Warwick-Thompson made a distinction between two groups of trustees, the first being the chair of the trustee board and independent trustees, and the second being lay and member-nominated trustees.

“So I can see a potential for making the bar for a chair and particularly an independent trustee to be slightly higher than you might for a lay trustee or a member-nominated trustee,” he said. A straw poll of delegates broadly endorsed this two-level approach.

But he also cautioned: “What you don’t want to do is end up in a situation where you make it so difficult to be a trustee that nobody is willing to do it.”

He added the Financial Conduct Authority could have the same problem with tougher requirements on those who sit on independent governance committees.

The Association of British Insurers’ director-general Otto Thoresen would not be pressed on whether those sitting on IGCs would have to achieve any formal qualifications.

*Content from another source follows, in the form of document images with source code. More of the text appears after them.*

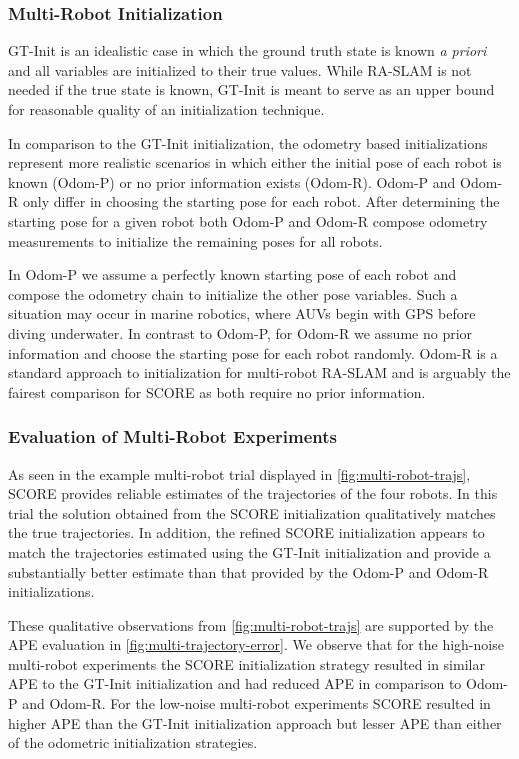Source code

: \subsubsection{Multi-Robot Initialization}
\label{sec:multi-robot-init}

GT-Init is an idealistic case in which the ground truth state is known \textit{a
priori} and all variables are initialized to their true values. While RA-SLAM is
not needed if the true state is known, GT-Init is meant to serve as an upper
bound for reasonable quality of an initialization technique.

In comparison to the GT-Init initialization, the odometry based initializations
represent more realistic scenarios in which either the initial pose of each
robot is known (Odom-P) or no prior information exists (Odom-R). Odom-P and
Odom-R only differ in choosing the starting pose for each robot. After
determining the starting pose for a given robot both Odom-P and Odom-R compose
odometry measurements to initialize the remaining poses for all robots.

In Odom-P we assume a perfectly known starting pose of each robot and compose
the odometry chain to initialize the other pose variables. Such a situation may
occur in marine robotics, where AUVs begin with GPS before diving underwater.
In contrast to Odom-P, for Odom-R we assume no prior information and choose the
starting pose for each robot randomly. Odom-R is a standard
approach to initialization for multi-robot RA-SLAM \cite{guo2017ijmav,li20arxiv}
and is arguably the fairest comparison for SCORE as both require no prior
information.


\subsubsection{Evaluation of Multi-Robot Experiments}

As seen in the example multi-robot trial displayed in
\cref{fig:multi-robot-trajs}, SCORE provides reliable estimates of the
trajectories of the four robots. In this trial the solution obtained from the
SCORE initialization qualitatively matches the true trajectories. In addition,
the refined SCORE initialization appears to match the trajectories estimated
using the GT-Init initialization and provide a substantially better estimate
than that provided by the Odom-P and Odom-R initializations.

These qualitative observations from \cref{fig:multi-robot-trajs} are supported
by the APE evaluation in \cref{fig:multi-trajectory-error}. We
observe that for the high-noise multi-robot experiments the SCORE initialization
strategy resulted in similar APE to the GT-Init initialization and had
reduced APE in comparison to Odom-P and Odom-R. For the low-noise multi-robot
experiments SCORE resulted in higher APE than the GT-Init initialization
approach but lesser APE than either of the odometric initialization strategies.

“Whether it’s through a qualification or whether it’s a question of expertise and experience, I think you’ve got to be able to demonstrate why you’re credible in taking that role on,” Thoresen said.

Speaking on an earlier governance panel, Barry Parr, co-chair of industry body the Association of Member-Nominated Trustees, said it was a shame trustees are not legally required to complete the regulator’s trustee toolkit.

“It can be too easy to just have a single track on governance. I think there’s a lot of merit in having breadth of talent in a trust or board and that is what I see in the ones I sit in,” said Parr. However he added he was not sure it needs to go as far as a further qualification.